KESK Başkanı Bozgeyik, “Şu aşamada Memur-Sen’in, Kamu-Sen’in talepleri bize yakın duruyor. Birbirine yakın taleplerimiz olduğuna göre neden ortak bir mücadele yapmayalım? Memur-Sen, geçen dönemlerde işverenin teklifine yakın bir ücret artışına imza attı. Şu anda kamu emekçileri ve emekliler büyük bir ekonomik sıkıntı yaşıyor. Memur-Sen’in bir milyon üyesi var neden bunu harekete geçirmiyor” diye konuştu.

Bozgeyik, uyuşmazlığın Hakem Kuruluna gitmesini takiben, yani 22 Ağustos’tan itibaren sözleşme görüşmelerinin nihayete ereceği 30 Ağustos tarihine kadar ortak ve güçlü bir eylem yapılabileceğine işaret etti.

KESK Başkanı, “Memur-Sen’in tabanı da genel merkezlerine baskı yapmalı yoksa yine enflasyonun altında kalacak bir ücret artışı söz konusu olacak” dedi.

Memur-Sen, 18 Ağustos’ta 81 ilde basın açıklaması yaparak hükümetten “gerçekçi bir teklif bekliyoruz” dedi ama hiç öyle bir teklif gelmedi. Ricacı bir anlayışla sendikacılık yapılmaz.

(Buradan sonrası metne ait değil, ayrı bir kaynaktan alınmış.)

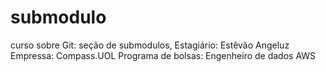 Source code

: # submodulo

curso sobre Git: seção de submodulos,
Estagiário: Estêvão Angeluz
Empressa: Compass.UOL
Programa de bolsas: Engenheiro de dados AWS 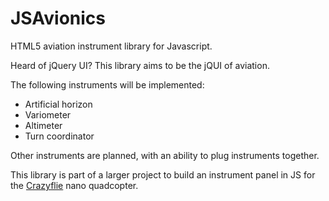 JSAvionics
==========

HTML5 aviation instrument library for Javascript.

Heard of jQuery UI?
This library aims to be the jQUI of aviation.

The following instruments will be implemented:

- Artificial horizon
- Variometer
- Altimeter
- Turn coordinator

Other instruments are planned, with an ability to plug instruments together.

This library is part of a larger project to build an instrument panel in JS for the [Crazyflie](http://www.bitcraze.se/crazyflie/) nano quadcopter.
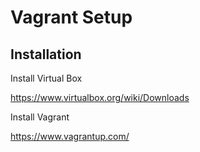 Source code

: # Vagrant Setup

## Installation 

Install Virtual Box

 https://www.virtualbox.org/wiki/Downloads

Install Vagrant

 https://www.vagrantup.com/ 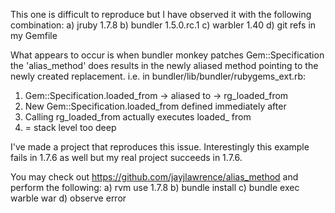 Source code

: This one is difficult to reproduce but I have observed it with the following combination:
    a) jruby 1.7.8
    b) bundler 1.5.0.rc.1
    c) warbler 1.40
    d) git refs in my Gemfile

What appears to occur is when bundler monkey patches Gem::Specification the 'alias_method' does results in the newly aliased method pointing to the newly created replacement. i.e. in bundler/lib/bundler/rubygems_ext.rb:
  1) Gem::Specification.loaded_from -> aliased to -> rg_loaded_from
  2) New Gem::Specification.loaded_from defined immediately after
  3) Calling rg_loaded_from actually executes loaded_ from
  4) = stack level too deep

I've made a project that reproduces this issue. Interestingly this example fails in 1.7.6 as well but my real project succeeds in 1.7.6.

You may check out https://github.com/jayjlawrence/alias_method and perform the following:
  a) rvm use 1.7.8
  b) bundle install
  c) bundle exec warble war
  d) observe error


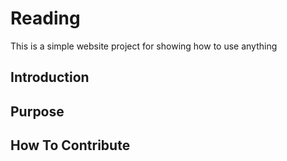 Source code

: # Reading

This is a simple website project for showing how to use anything

## Introduction

## Purpose

## How To Contribute
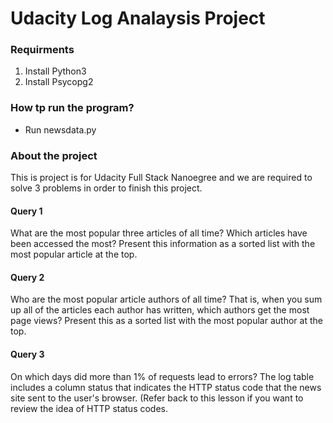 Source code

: # Udacity Log Analaysis Project

### Requirments
1. Install Python3
2. Install Psycopg2

### How tp run the program?
- Run newsdata.py

### About the project
This is project is for Udacity Full Stack Nanoegree and we are required to solve 3 problems in order to finish this project.

#### Query 1
What are the most popular three articles of all time? Which articles have been accessed the most? Present this information as a sorted list with the most popular article at the top.

#### Query 2
Who are the most popular article authors of all time? That is, when you sum up all of the articles each author has written, which authors get the most page views? Present this as a sorted list with the most popular author at the top.

#### Query 3
On which days did more than 1% of requests lead to errors? The log table includes a column status that indicates the HTTP status code that the news site sent to the user's browser. (Refer back to this lesson if you want to review the idea of HTTP status codes. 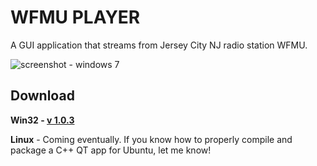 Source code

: WFMU PLAYER
===========

A GUI application that streams from Jersey City NJ radio station WFMU.

![screenshot - windows 7](http://i.imgur.com/Ocv6BGG.png)

Download
-------
**Win32 - [v 1.0.3](https://github.com/Micolithe/wfmuPlayer/releases/tag/v.1.0.3)**

**Linux** - Coming eventually. If you know how to properly compile and package a C++ QT app for Ubuntu, let me know!
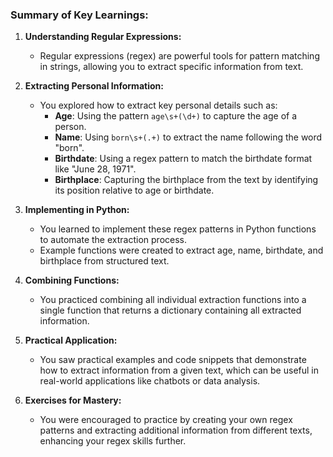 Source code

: ### **Summary of Key Learnings:**

1. **Understanding Regular Expressions:**
   - Regular expressions (regex) are powerful tools for pattern matching in strings, allowing you to extract specific information from text.

2. **Extracting Personal Information:**
   - You explored how to extract key personal details such as:
     - **Age**: Using the pattern `age\s+(\d+)` to capture the age of a person.
     - **Name**: Using `born\s+(.+)` to extract the name following the word "born".
     - **Birthdate**: Using a regex pattern to match the birthdate format like "June 28, 1971".
     - **Birthplace**: Capturing the birthplace from the text by identifying its position relative to age or birthdate.

3. **Implementing in Python:**
   - You learned to implement these regex patterns in Python functions to automate the extraction process.
   - Example functions were created to extract age, name, birthdate, and birthplace from structured text.

4. **Combining Functions:**
   - You practiced combining all individual extraction functions into a single function that returns a dictionary containing all extracted information.

5. **Practical Application:**
   - You saw practical examples and code snippets that demonstrate how to extract information from a given text, which can be useful in real-world applications like chatbots or data analysis.

6. **Exercises for Mastery:**
   - You were encouraged to practice by creating your own regex patterns and extracting additional information from different texts, enhancing your regex skills further.
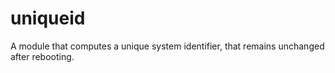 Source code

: # uniqueid
A module that computes a unique system identifier, that remains unchanged after rebooting.

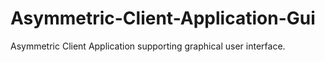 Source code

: # Asymmetric-Client-Application-Gui
Asymmetric Client Application supporting graphical user interface.
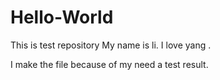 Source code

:# Hello-World
This is test repository
My name is li. 
I love yang .

I make the file because of my need a test result.
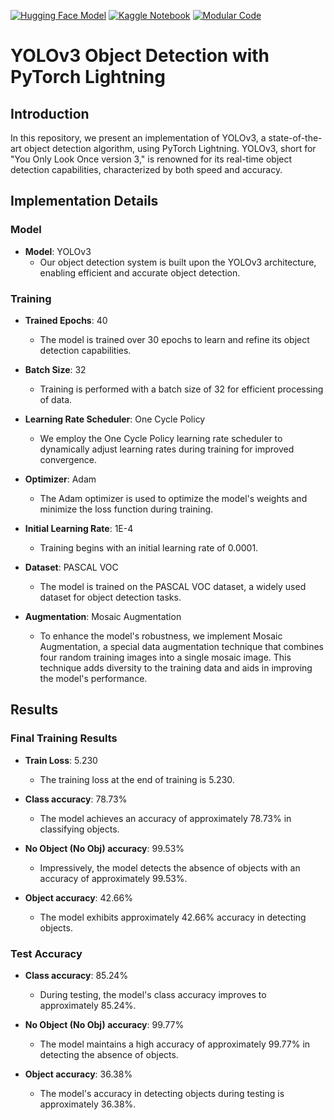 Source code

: [![Hugging Face Model](https://img.shields.io/badge/Hugging%20Face-Model%20Link-blue)](https://huggingface.co/spaces/skatti/YOLO-PASCO)
[![Kaggle Notebook](https://img.shields.io/badge/Kaggle-Notebook%20Training%20Link-blue)](https://www.kaggle.com/code/sushmithakatti/yolov3?scriptVersionId=141025965)
[![Modular Code](https://img.shields.io/badge/Modular-Code%20Link-blue)](https://github.com/Sushmitha-Katti/ERA/tree/main/Session_13_Yolo_and_object_detection_techniques/modular)

# YOLOv3 Object Detection with PyTorch Lightning

## Introduction

In this repository, we present an implementation of YOLOv3, a state-of-the-art object detection algorithm, using PyTorch Lightning. YOLOv3, short for "You Only Look Once version 3," is renowned for its real-time object detection capabilities, characterized by both speed and accuracy.

## Implementation Details

### Model

- **Model**: YOLOv3
  - Our object detection system is built upon the YOLOv3 architecture, enabling efficient and accurate object detection.

### Training

- **Trained Epochs**: 40
  - The model is trained over 30 epochs to learn and refine its object detection capabilities.

- **Batch Size**: 32
  - Training is performed with a batch size of 32 for efficient processing of data.

- **Learning Rate Scheduler**: One Cycle Policy
  - We employ the One Cycle Policy learning rate scheduler to dynamically adjust learning rates during training for improved convergence.

- **Optimizer**: Adam
  - The Adam optimizer is used to optimize the model's weights and minimize the loss function during training.

- **Initial Learning Rate**: 1E-4
  - Training begins with an initial learning rate of 0.0001.

- **Dataset**: PASCAL VOC
  - The model is trained on the PASCAL VOC dataset, a widely used dataset for object detection tasks.

- **Augmentation**: Mosaic Augmentation
  - To enhance the model's robustness, we implement Mosaic Augmentation, a special data augmentation technique that combines four random training images into a single mosaic image. This technique adds diversity to the training data and aids in improving the model's performance.

## Results

### Final Training Results

- **Train Loss**: 5.230
  - The training loss at the end of training is 5.230.

- **Class accuracy**: 78.73%
  - The model achieves an accuracy of approximately 78.73% in classifying objects.

- **No Object (No Obj) accuracy**: 99.53%
  - Impressively, the model detects the absence of objects with an accuracy of approximately 99.53%.

- **Object accuracy**: 42.66%
  - The model exhibits approximately 42.66% accuracy in detecting objects.

### Test Accuracy

- **Class accuracy**: 85.24%
  - During testing, the model's class accuracy improves to approximately 85.24%.

- **No Object (No Obj) accuracy**: 99.77%
  - The model maintains a high accuracy of approximately 99.77% in detecting the absence of objects.

- **Object accuracy**: 36.38%
  - The model's accuracy in detecting objects during testing is approximately 36.38%.
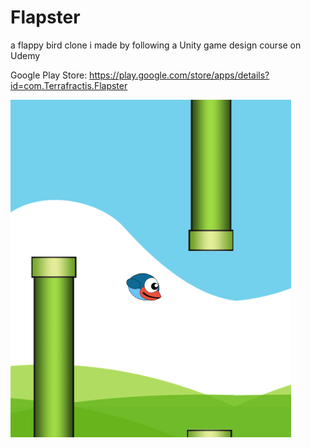 # Flapster
a flappy bird clone i made by following a Unity game design course on Udemy

Google Play Store: https://play.google.com/store/apps/details?id=com.Terrafractis.Flapster

![alt-text](https://github.com/TriphiusFire/Flapster/blob/master/gameplay1.png?raw=true)


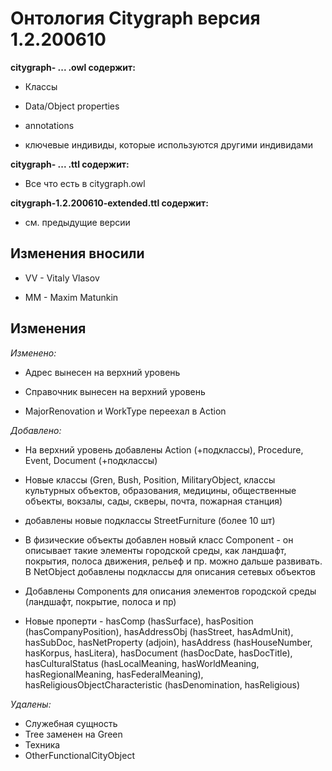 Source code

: # Онтология Citygraph версия 1.2.200610

**citygraph- ... .owl содержит:**

- Классы

- Data/Object properties

- annotations

- ключевые индивиды, которые используются другими индивидами

**citygraph-  ... .ttl содержит:**

- Все что есть в citygraph.owl

**citygraph-1.2.200610-extended.ttl содержит:**

- см. предыдущие версии

## Изменения вносили

- VV - Vitaly Vlasov

- MM - Maxim Matunkin

## Изменения

*Изменено:*

- Адрес вынесен на верхний уровень

- Справочник вынесен на верхний уровень

- MajorRenovation и WorkType переехал в Action


*Добавлено:*

- На верхний уровень добавлены Action (+подклассы), Procedure, Event, Document (+подклассы)

- Новые классы (Gren, Bush, Position, MilitaryObject, классы культурных объектов, образования, медицины, общественные объекты, вокзалы, сады, скверы, почта, пожарная станция)

- добавлены новые подклассы StreetFurniture (более 10 шт)

- В физические объекты добавлен новый класс Component - он описывает такие элементы городской среды, как ландшафт, покрытия, полоса движения, рельеф и пр. можно дальше развивать. В NetObject добавлены подклассы для описания сетевых объектов

- Добавлены Components для описания элементов городской среды (ландшафт, покрытие, полоса и пр)

- Новые проперти -  hasComp (hasSurface), hasPosition (hasCompanyPosition), hasAddressObj (hasStreet, hasAdmUnit), hasSubDoc, hasNetProperty (adjoin), hasAddress (hasHouseNumber, hasKorpus, hasLitera), hasDocument (hasDocDate, hasDocTitle), hasCulturalStatus (hasLocalMeaning, hasWorldMeaning, hasRegionalMeaning, hasFederalMeaning), hasReligiousObjectCharacteristic (hasDenomination, hasReligious)

*Удалены:*

- Служебная сущность 
- Tree заменен на Green
- Техника
- OtherFunctionalCityObject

Emekçiler, üretimden gelen güçlerini kullanmadıkları, iş bırakmadıkları sürece işvereni etkileyemezler.

Memur-Sen, AKP iktidarı döneminde üye sayısında hızlı bir artış kaydetti, Cumhurbaşkanı Erdoğan’ı ve AKP iktidarını, seçimlerde, referandumlarda açıktan destekledi. “Yandaş sendika” sıfatını kazanan Memur-Sen, yine Cumhurbaşkanı Erdoğan’ın sözlerine itibar ediyor ama grevsiz, gerçek toplu iş sözleşmesinin olmadığı bir ülkede “ricacı sendikacılık” da ancak bu kadar yapılabilir…


Atilla Özsever Kimdir?

1967 yılında Kara Harp Okulu’nu bitirdi. 12 Mart (1971) döneminde piyade üsteğmeni iken siyasi görüşleri nedeniyle ordudan çıkarıldı. 2.5 yıl cezaevinde kaldı. Daha sonra iktisat öğrenimi gördü, Ankara Üniversitesi Siyasal Bilgiler Fakültesi’nde yüksek lisans yaptı, doktorasını İstanbul Üniversitesi İktisat Fakültesi’nde tamamladı. 1974 – 2002 yılları arasında gazetecilik yaptı. 2003- 2011 yılları arasında da Maltepe Üniversitesi’nde kadrolu öğretim üyeliği görevinde bulundu. 2011 yılından itibaren de çeşitli üniversitelerde çalışma ekonomisi ve medya alanında dışarıdan dersler veriyor. “Tekelci Medyada Örgütsüz Gazeteci” ve “Mesele Teslim Olmamakta” isimli iki kitabı ile çeşitli kitap ve dergilerde yer alan makaleleri bulunuyor.